▸ **DATA UNDER STUDY**:
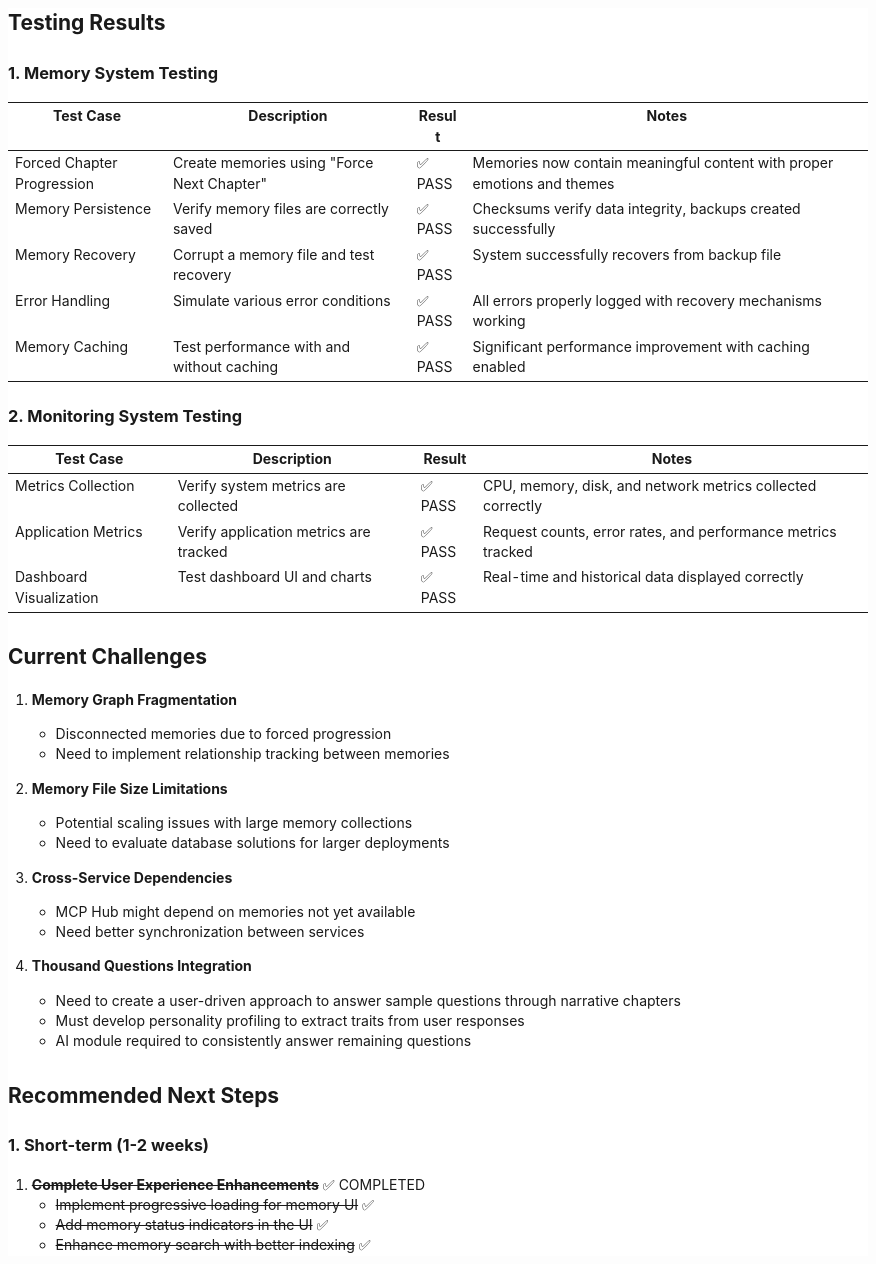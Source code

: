 ## Testing Results

### 1. Memory System Testing

| Test Case | Description | Result | Notes |
|-----------|-------------|--------|-------|
| Forced Chapter Progression | Create memories using "Force Next Chapter" | ✅ PASS | Memories now contain meaningful content with proper emotions and themes |
| Memory Persistence | Verify memory files are correctly saved | ✅ PASS | Checksums verify data integrity, backups created successfully |
| Memory Recovery | Corrupt a memory file and test recovery | ✅ PASS | System successfully recovers from backup file |
| Error Handling | Simulate various error conditions | ✅ PASS | All errors properly logged with recovery mechanisms working |
| Memory Caching | Test performance with and without caching | ✅ PASS | Significant performance improvement with caching enabled |

### 2. Monitoring System Testing

| Test Case | Description | Result | Notes |
|-----------|-------------|--------|-------|
| Metrics Collection | Verify system metrics are collected | ✅ PASS | CPU, memory, disk, and network metrics collected correctly |
| Application Metrics | Verify application metrics are tracked | ✅ PASS | Request counts, error rates, and performance metrics tracked |
| Dashboard Visualization | Test dashboard UI and charts | ✅ PASS | Real-time and historical data displayed correctly |

## Current Challenges

1. **Memory Graph Fragmentation**
   - Disconnected memories due to forced progression
   - Need to implement relationship tracking between memories

2. **Memory File Size Limitations**
   - Potential scaling issues with large memory collections
   - Need to evaluate database solutions for larger deployments

3. **Cross-Service Dependencies**
   - MCP Hub might depend on memories not yet available
   - Need better synchronization between services

4. **Thousand Questions Integration**
   - Need to create a user-driven approach to answer sample questions through narrative chapters
   - Must develop personality profiling to extract traits from user responses
   - AI module required to consistently answer remaining questions

## Recommended Next Steps

### 1. Short-term (1-2 weeks)

1. **~~Complete User Experience Enhancements~~** ✅ COMPLETED
   - ~~Implement progressive loading for memory UI~~ ✅
   - ~~Add memory status indicators in the UI~~ ✅
   - ~~Enhance memory search with better indexing~~ ✅
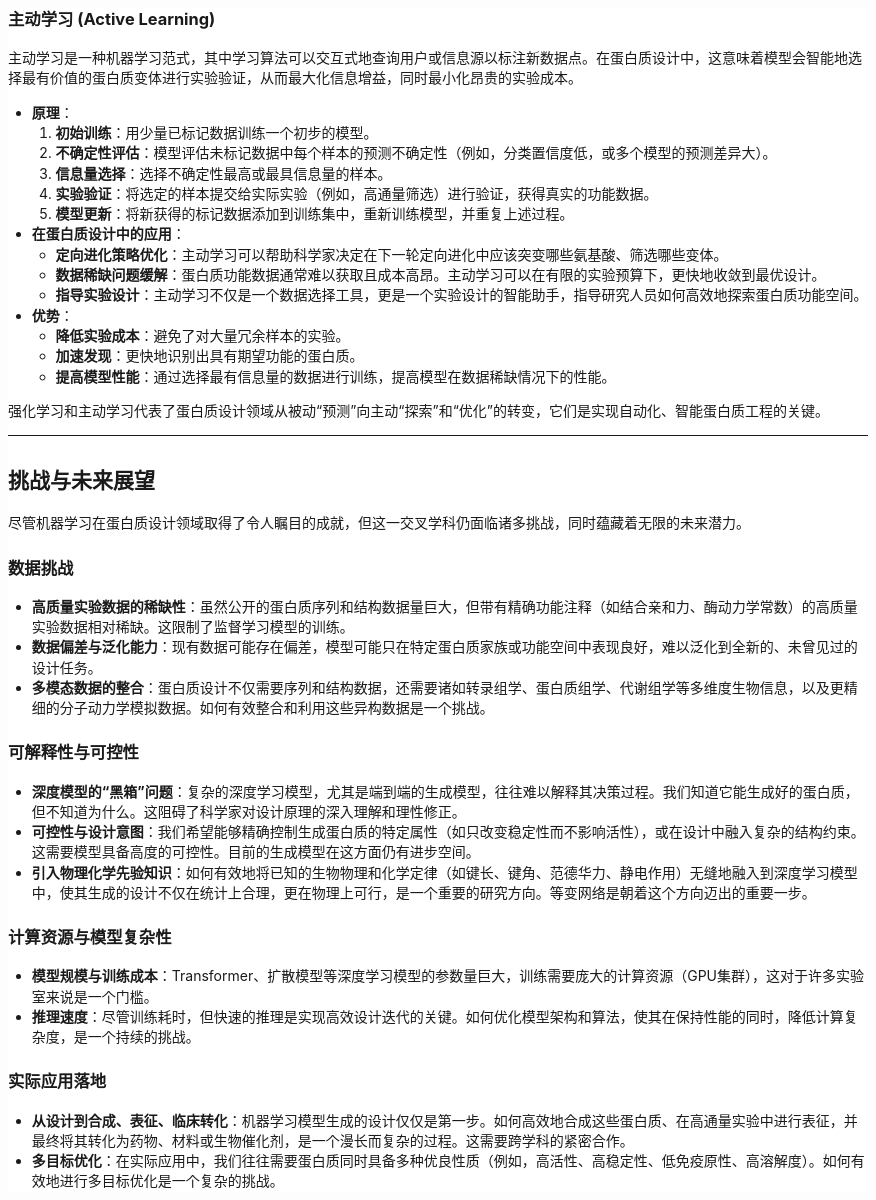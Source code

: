 ### 主动学习 (Active Learning)

主动学习是一种机器学习范式，其中学习算法可以交互式地查询用户或信息源以标注新数据点。在蛋白质设计中，这意味着模型会智能地选择最有价值的蛋白质变体进行实验验证，从而最大化信息增益，同时最小化昂贵的实验成本。

*   **原理**：
    1.  **初始训练**：用少量已标记数据训练一个初步的模型。
    2.  **不确定性评估**：模型评估未标记数据中每个样本的预测不确定性（例如，分类置信度低，或多个模型的预测差异大）。
    3.  **信息量选择**：选择不确定性最高或最具信息量的样本。
    4.  **实验验证**：将选定的样本提交给实际实验（例如，高通量筛选）进行验证，获得真实的功能数据。
    5.  **模型更新**：将新获得的标记数据添加到训练集中，重新训练模型，并重复上述过程。
*   **在蛋白质设计中的应用**：
    *   **定向进化策略优化**：主动学习可以帮助科学家决定在下一轮定向进化中应该突变哪些氨基酸、筛选哪些变体。
    *   **数据稀缺问题缓解**：蛋白质功能数据通常难以获取且成本高昂。主动学习可以在有限的实验预算下，更快地收敛到最优设计。
    *   **指导实验设计**：主动学习不仅是一个数据选择工具，更是一个实验设计的智能助手，指导研究人员如何高效地探索蛋白质功能空间。
*   **优势**：
    *   **降低实验成本**：避免了对大量冗余样本的实验。
    *   **加速发现**：更快地识别出具有期望功能的蛋白质。
    *   **提高模型性能**：通过选择最有信息量的数据进行训练，提高模型在数据稀缺情况下的性能。

强化学习和主动学习代表了蛋白质设计领域从被动“预测”向主动“探索”和“优化”的转变，它们是实现自动化、智能蛋白质工程的关键。

---

## 挑战与未来展望

尽管机器学习在蛋白质设计领域取得了令人瞩目的成就，但这一交叉学科仍面临诸多挑战，同时蕴藏着无限的未来潜力。

### 数据挑战

*   **高质量实验数据的稀缺性**：虽然公开的蛋白质序列和结构数据量巨大，但带有精确功能注释（如结合亲和力、酶动力学常数）的高质量实验数据相对稀缺。这限制了监督学习模型的训练。
*   **数据偏差与泛化能力**：现有数据可能存在偏差，模型可能只在特定蛋白质家族或功能空间中表现良好，难以泛化到全新的、未曾见过的设计任务。
*   **多模态数据的整合**：蛋白质设计不仅需要序列和结构数据，还需要诸如转录组学、蛋白质组学、代谢组学等多维度生物信息，以及更精细的分子动力学模拟数据。如何有效整合和利用这些异构数据是一个挑战。

### 可解释性与可控性

*   **深度模型的“黑箱”问题**：复杂的深度学习模型，尤其是端到端的生成模型，往往难以解释其决策过程。我们知道它能生成好的蛋白质，但不知道为什么。这阻碍了科学家对设计原理的深入理解和理性修正。
*   **可控性与设计意图**：我们希望能够精确控制生成蛋白质的特定属性（如只改变稳定性而不影响活性），或在设计中融入复杂的结构约束。这需要模型具备高度的可控性。目前的生成模型在这方面仍有进步空间。
*   **引入物理化学先验知识**：如何有效地将已知的生物物理和化学定律（如键长、键角、范德华力、静电作用）无缝地融入到深度学习模型中，使其生成的设计不仅在统计上合理，更在物理上可行，是一个重要的研究方向。等变网络是朝着这个方向迈出的重要一步。

### 计算资源与模型复杂性

*   **模型规模与训练成本**：Transformer、扩散模型等深度学习模型的参数量巨大，训练需要庞大的计算资源（GPU集群），这对于许多实验室来说是一个门槛。
*   **推理速度**：尽管训练耗时，但快速的推理是实现高效设计迭代的关键。如何优化模型架构和算法，使其在保持性能的同时，降低计算复杂度，是一个持续的挑战。

### 实际应用落地

*   **从设计到合成、表征、临床转化**：机器学习模型生成的设计仅仅是第一步。如何高效地合成这些蛋白质、在高通量实验中进行表征，并最终将其转化为药物、材料或生物催化剂，是一个漫长而复杂的过程。这需要跨学科的紧密合作。
*   **多目标优化**：在实际应用中，我们往往需要蛋白质同时具备多种优良性质（例如，高活性、高稳定性、低免疫原性、高溶解度）。如何有效地进行多目标优化是一个复杂的挑战。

▸ **ACTION ITEM**:
Lines from the entries that contain the word "Need" are what the answer must hold.

▸ **WRITTEN SOLUTION**:
   - Need to implement relationship tracking between memories
   - Need to evaluate database solutions for larger deployments
   - Need better synchronization between services
   - Need to create a user-driven approach to answer sample questions through narrative chapters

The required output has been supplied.